** Opening MATERIAL FOR THE TASK block **
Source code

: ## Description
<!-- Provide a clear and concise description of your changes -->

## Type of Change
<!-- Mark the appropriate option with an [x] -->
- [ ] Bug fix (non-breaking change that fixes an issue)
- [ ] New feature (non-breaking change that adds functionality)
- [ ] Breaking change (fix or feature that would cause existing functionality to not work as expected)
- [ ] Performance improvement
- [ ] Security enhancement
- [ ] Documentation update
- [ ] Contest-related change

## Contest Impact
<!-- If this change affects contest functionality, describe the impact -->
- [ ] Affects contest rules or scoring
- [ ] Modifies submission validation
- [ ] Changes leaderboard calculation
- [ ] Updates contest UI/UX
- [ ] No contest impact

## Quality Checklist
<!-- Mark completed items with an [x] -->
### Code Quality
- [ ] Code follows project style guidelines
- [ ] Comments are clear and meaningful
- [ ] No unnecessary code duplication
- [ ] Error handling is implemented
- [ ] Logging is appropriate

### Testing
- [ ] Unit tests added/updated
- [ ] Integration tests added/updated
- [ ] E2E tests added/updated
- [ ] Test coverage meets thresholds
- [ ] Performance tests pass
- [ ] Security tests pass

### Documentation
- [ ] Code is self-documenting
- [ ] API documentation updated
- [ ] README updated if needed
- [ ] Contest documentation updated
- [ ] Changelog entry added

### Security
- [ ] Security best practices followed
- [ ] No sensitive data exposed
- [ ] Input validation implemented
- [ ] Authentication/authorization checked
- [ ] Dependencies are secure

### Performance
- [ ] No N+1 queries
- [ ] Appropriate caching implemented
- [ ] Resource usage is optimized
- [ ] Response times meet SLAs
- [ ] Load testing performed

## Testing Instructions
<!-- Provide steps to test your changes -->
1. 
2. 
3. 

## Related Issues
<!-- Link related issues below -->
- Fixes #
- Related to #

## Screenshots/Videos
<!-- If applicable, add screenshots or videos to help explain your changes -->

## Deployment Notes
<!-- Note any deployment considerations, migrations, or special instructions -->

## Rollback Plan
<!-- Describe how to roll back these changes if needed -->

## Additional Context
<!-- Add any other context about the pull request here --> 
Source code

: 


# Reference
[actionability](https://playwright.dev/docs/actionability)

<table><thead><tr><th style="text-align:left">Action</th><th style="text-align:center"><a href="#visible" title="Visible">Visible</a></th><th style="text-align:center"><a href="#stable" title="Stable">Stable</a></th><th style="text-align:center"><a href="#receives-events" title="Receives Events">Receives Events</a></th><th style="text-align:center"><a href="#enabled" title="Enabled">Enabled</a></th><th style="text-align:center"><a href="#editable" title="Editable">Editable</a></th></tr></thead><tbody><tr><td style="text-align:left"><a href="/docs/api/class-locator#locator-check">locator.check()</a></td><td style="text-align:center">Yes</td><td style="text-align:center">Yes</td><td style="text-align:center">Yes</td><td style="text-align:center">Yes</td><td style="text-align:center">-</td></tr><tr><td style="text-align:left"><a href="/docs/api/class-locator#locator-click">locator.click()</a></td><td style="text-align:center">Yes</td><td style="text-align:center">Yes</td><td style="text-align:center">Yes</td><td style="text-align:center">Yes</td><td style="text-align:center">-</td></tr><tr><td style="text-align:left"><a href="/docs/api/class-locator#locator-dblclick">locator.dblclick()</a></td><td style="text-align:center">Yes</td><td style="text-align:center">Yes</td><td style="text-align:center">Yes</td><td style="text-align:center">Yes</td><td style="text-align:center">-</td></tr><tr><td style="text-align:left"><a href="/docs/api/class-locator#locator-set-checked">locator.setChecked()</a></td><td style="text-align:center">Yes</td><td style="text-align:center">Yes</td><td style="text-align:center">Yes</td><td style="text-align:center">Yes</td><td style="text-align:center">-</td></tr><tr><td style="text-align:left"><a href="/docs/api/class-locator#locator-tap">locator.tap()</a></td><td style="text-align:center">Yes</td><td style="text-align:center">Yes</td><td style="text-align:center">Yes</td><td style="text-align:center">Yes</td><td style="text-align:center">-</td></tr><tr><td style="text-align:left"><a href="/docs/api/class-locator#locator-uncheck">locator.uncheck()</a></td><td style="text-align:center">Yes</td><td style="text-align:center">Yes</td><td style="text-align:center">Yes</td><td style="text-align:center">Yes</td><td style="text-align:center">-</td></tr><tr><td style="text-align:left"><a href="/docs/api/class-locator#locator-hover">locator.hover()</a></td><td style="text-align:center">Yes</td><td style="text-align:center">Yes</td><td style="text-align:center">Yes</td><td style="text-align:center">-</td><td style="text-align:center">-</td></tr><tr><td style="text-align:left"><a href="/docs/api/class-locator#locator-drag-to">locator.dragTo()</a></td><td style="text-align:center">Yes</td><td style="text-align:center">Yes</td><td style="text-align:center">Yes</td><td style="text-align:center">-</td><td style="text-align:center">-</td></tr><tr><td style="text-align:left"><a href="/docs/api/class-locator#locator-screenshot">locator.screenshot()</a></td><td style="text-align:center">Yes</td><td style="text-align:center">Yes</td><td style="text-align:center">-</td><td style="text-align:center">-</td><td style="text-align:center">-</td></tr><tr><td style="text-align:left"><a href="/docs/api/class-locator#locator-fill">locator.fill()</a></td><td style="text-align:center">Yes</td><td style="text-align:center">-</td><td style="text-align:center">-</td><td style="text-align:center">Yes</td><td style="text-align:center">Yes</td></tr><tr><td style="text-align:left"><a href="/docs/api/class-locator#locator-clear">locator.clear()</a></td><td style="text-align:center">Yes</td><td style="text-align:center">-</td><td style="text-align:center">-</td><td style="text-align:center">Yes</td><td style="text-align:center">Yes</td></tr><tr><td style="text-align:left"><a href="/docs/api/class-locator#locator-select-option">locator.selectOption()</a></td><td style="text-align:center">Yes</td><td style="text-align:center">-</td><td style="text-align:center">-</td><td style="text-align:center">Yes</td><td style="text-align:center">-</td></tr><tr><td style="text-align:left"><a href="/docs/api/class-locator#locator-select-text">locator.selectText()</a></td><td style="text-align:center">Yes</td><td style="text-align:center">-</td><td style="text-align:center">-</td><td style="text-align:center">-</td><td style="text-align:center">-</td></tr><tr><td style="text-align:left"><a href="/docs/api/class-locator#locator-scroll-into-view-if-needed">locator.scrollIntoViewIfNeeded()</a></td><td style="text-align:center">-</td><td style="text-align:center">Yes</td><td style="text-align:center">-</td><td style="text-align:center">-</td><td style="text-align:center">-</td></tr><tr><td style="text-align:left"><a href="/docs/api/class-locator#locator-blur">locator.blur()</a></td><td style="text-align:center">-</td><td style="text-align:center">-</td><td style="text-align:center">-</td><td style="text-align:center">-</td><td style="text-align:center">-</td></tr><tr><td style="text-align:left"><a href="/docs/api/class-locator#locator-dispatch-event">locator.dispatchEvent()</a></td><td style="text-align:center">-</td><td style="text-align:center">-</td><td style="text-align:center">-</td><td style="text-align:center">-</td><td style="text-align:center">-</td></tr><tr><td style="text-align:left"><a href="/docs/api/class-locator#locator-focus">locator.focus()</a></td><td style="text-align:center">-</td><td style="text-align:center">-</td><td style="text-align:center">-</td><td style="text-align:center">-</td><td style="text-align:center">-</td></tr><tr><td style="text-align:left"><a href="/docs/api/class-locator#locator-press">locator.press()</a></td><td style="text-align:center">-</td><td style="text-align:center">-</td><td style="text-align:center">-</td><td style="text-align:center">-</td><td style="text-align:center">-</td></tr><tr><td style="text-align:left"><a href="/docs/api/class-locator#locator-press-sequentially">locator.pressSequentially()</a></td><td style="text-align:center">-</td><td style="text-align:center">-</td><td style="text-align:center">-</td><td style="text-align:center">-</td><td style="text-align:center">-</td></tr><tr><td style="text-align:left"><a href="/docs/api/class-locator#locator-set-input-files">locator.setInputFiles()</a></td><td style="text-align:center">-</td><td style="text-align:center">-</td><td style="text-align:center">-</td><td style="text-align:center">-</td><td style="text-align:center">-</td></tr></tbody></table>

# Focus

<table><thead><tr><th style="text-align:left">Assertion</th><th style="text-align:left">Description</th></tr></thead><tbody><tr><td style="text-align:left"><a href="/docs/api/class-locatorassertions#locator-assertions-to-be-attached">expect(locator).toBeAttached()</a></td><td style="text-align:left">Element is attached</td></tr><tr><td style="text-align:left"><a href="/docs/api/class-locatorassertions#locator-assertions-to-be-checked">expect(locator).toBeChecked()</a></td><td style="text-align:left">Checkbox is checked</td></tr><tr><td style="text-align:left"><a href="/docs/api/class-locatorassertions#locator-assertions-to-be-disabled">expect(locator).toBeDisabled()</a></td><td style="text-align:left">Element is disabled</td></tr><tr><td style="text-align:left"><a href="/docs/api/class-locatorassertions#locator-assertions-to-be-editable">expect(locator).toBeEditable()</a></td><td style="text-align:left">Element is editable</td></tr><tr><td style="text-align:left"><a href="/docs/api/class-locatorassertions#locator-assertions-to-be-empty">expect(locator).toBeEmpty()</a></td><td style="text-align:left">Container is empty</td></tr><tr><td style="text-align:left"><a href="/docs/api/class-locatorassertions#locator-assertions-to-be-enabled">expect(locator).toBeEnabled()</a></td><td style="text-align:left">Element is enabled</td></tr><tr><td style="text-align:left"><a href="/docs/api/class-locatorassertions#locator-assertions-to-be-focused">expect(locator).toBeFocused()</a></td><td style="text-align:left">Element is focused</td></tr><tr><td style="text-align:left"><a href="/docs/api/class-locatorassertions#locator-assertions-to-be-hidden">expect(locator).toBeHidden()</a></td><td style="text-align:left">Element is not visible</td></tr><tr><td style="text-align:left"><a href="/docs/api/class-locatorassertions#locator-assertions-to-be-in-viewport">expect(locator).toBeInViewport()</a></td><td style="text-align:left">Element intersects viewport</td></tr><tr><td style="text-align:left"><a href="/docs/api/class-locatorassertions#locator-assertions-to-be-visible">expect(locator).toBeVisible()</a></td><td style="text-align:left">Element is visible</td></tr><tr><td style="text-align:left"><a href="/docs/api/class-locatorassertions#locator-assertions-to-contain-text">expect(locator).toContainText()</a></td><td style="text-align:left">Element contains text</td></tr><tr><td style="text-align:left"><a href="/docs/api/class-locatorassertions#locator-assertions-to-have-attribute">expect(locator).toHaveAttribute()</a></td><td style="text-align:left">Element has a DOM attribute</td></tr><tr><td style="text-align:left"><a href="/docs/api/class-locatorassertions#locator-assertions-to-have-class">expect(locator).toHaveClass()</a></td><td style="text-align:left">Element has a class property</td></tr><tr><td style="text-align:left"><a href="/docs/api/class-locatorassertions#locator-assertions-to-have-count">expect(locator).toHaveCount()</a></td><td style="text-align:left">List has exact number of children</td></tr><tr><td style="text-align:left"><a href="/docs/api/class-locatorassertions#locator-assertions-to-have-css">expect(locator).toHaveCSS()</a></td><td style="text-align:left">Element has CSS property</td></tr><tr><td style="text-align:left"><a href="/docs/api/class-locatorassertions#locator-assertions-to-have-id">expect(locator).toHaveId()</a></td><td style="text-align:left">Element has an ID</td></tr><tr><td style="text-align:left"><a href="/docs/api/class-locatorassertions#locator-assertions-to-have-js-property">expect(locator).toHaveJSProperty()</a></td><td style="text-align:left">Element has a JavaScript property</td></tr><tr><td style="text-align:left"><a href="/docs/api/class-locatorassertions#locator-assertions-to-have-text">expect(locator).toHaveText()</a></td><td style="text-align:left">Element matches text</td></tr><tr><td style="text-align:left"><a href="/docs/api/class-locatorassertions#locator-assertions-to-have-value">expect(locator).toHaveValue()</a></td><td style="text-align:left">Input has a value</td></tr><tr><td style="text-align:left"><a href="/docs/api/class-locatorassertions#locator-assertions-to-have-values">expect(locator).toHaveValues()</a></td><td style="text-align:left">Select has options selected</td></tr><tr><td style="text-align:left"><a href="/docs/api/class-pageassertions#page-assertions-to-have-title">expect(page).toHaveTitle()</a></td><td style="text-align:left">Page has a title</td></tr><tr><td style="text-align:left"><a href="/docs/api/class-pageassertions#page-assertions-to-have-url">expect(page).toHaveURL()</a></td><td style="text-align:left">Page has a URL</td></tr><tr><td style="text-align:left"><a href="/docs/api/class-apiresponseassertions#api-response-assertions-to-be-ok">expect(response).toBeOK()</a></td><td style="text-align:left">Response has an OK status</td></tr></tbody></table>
** Closing MATERIAL FOR THE TASK block **
WHAT NEEDS TO BE DONE: In the listing above, find the line containing "### Security" and the line containing "[actionability](https://playwright.dev/docs/actionability)". Output them and every line between, exactly, and nothing else.

OUTPUT OF THE EXERCISE:
### Security
- [ ] Security best practices followed
- [ ] No sensitive data exposed
- [ ] Input validation implemented
- [ ] Authentication/authorization checked
- [ ] Dependencies are secure

### Performance
- [ ] No N+1 queries
- [ ] Appropriate caching implemented
- [ ] Resource usage is optimized
- [ ] Response times meet SLAs
- [ ] Load testing performed

## Testing Instructions
<!-- Provide steps to test your changes -->
1. 
2. 
3. 

## Related Issues
<!-- Link related issues below -->
- Fixes #
- Related to #

## Screenshots/Videos
<!-- If applicable, add screenshots or videos to help explain your changes -->

## Deployment Notes
<!-- Note any deployment considerations, migrations, or special instructions -->

## Rollback Plan
<!-- Describe how to roll back these changes if needed -->

## Additional Context
<!-- Add any other context about the pull request here --> 
Source code

: 


# Reference
[actionability](https://playwright.dev/docs/actionability)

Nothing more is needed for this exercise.